(Saved data entries)
*** Block opens ***
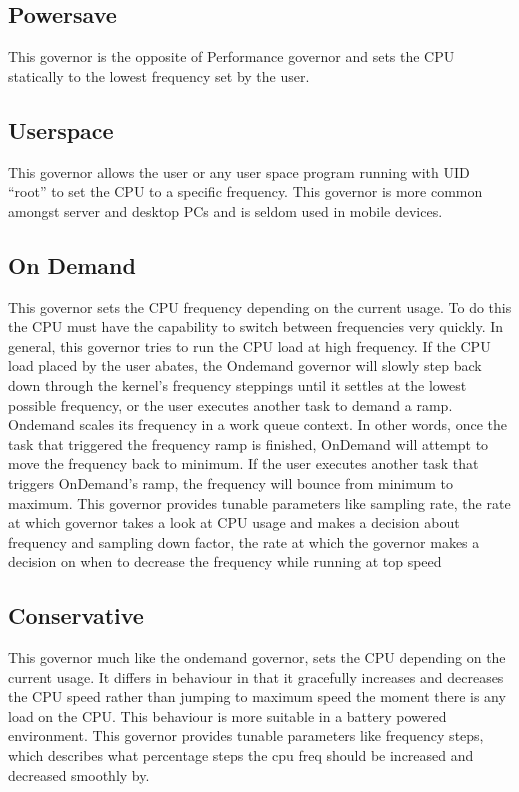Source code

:\subsection{Powersave}
This governor is the opposite of Performance governor and sets the CPU statically to the lowest frequency set by the user.

\subsection{Userspace}
This governor allows the user or any user space program running with UID “root” to set the CPU to a specific frequency. This governor is more common amongst server and desktop PCs and is seldom used in mobile devices.

\subsection{On Demand}
This governor sets the CPU frequency depending on the current usage. To do this the CPU must have the capability to switch between frequencies very quickly. In general, this governor tries to run the CPU load at high frequency. If the CPU load placed by the user abates, the Ondemand governor will slowly step back down through the kernel's frequency steppings until it settles at the lowest possible frequency, or the user executes another task to demand a ramp.
Ondemand scales its frequency in a work queue context. In other words, once the task that triggered the frequency ramp is finished, OnDemand will attempt to move the frequency back to minimum. If the user executes another task that triggers OnDemand's ramp, the frequency will bounce from minimum to maximum.
This governor provides tunable parameters like sampling rate, the rate at which governor takes a look at CPU usage and makes a decision about frequency and sampling down factor, the rate at which the governor makes a decision on when to decrease the frequency while running at top speed

\subsection{Conservative}
This governor much like the ondemand governor, sets the CPU depending on the current usage.  It differs in behaviour in that it gracefully increases and decreases the CPU speed rather than jumping to maximum speed the moment there is any load on the CPU. This behaviour is more suitable in a battery powered environment.
This governor provides tunable parameters like frequency steps, which describes what percentage steps the cpu freq should be increased and decreased smoothly by.

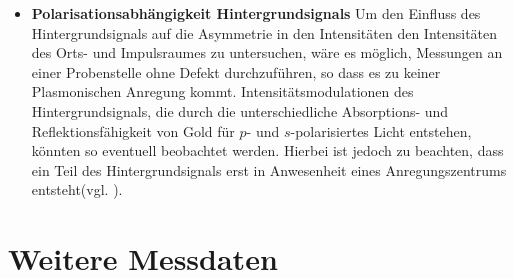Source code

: \documentclass[titlepage,  ngerman]{article}
\begin{document}
\begin{itemize}
		\item \textbf{Polarisationsabhängigkeit Hintergrundsignals} Um den Einfluss des Hintergrundsignals auf die Asymmetrie in den Intensitäten den Intensitäten des Orts- und Impulsraumes zu untersuchen, wäre es möglich, Messungen an einer Probenstelle ohne Defekt durchzuführen, so dass es zu keiner Plasmonischen Anregung kommt. Intensitätsmodulationen des Hintergrundsignals, die durch die unterschiedliche Absorptions- und Reflektionsfähigkeit von Gold für $p$- und $s$-polarisiertes Licht entstehen, könnten so eventuell beobachtet werden. Hierbei ist jedoch zu beachten, dass ein Teil des Hintergrundsignals erst in Anwesenheit eines Anregungszentrums entsteht(vgl. \cite{Drezet.2008}).
	\end{itemize}	
	\newpage
	\appendix
	
	\newpage
	\section{Weitere Messdaten}
\end{document}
*** Block closes ***
What this task involves: Each line of the data above must be repeated exactly, images excluded.

Your response:
Source code

:\subsection{Powersave}
This governor is the opposite of Performance governor and sets the CPU statically to the lowest frequency set by the user.

\subsection{Userspace}
This governor allows the user or any user space program running with UID “root” to set the CPU to a specific frequency. This governor is more common amongst server and desktop PCs and is seldom used in mobile devices.

\subsection{On Demand}
This governor sets the CPU frequency depending on the current usage. To do this the CPU must have the capability to switch between frequencies very quickly. In general, this governor tries to run the CPU load at high frequency. If the CPU load placed by the user abates, the Ondemand governor will slowly step back down through the kernel's frequency steppings until it settles at the lowest possible frequency, or the user executes another task to demand a ramp.
Ondemand scales its frequency in a work queue context. In other words, once the task that triggered the frequency ramp is finished, OnDemand will attempt to move the frequency back to minimum. If the user executes another task that triggers OnDemand's ramp, the frequency will bounce from minimum to maximum.
This governor provides tunable parameters like sampling rate, the rate at which governor takes a look at CPU usage and makes a decision about frequency and sampling down factor, the rate at which the governor makes a decision on when to decrease the frequency while running at top speed

\subsection{Conservative}
This governor much like the ondemand governor, sets the CPU depending on the current usage.  It differs in behaviour in that it gracefully increases and decreases the CPU speed rather than jumping to maximum speed the moment there is any load on the CPU. This behaviour is more suitable in a battery powered environment.
This governor provides tunable parameters like frequency steps, which describes what percentage steps the cpu freq should be increased and decreased smoothly by.

Source code

: \documentclass[titlepage,  ngerman]{article}
\begin{document}
\begin{itemize}
		\item \textbf{Polarisationsabhängigkeit Hintergrundsignals} Um den Einfluss des Hintergrundsignals auf die Asymmetrie in den Intensitäten den Intensitäten des Orts- und Impulsraumes zu untersuchen, wäre es möglich, Messungen an einer Probenstelle ohne Defekt durchzuführen, so dass es zu keiner Plasmonischen Anregung kommt. Intensitätsmodulationen des Hintergrundsignals, die durch die unterschiedliche Absorptions- und Reflektionsfähigkeit von Gold für $p$- und $s$-polarisiertes Licht entstehen, könnten so eventuell beobachtet werden. Hierbei ist jedoch zu beachten, dass ein Teil des Hintergrundsignals erst in Anwesenheit eines Anregungszentrums entsteht(vgl. \cite{Drezet.2008}).
	\end{itemize}	
	\newpage
	\appendix
	
	\newpage
	\section{Weitere Messdaten}
\end{document}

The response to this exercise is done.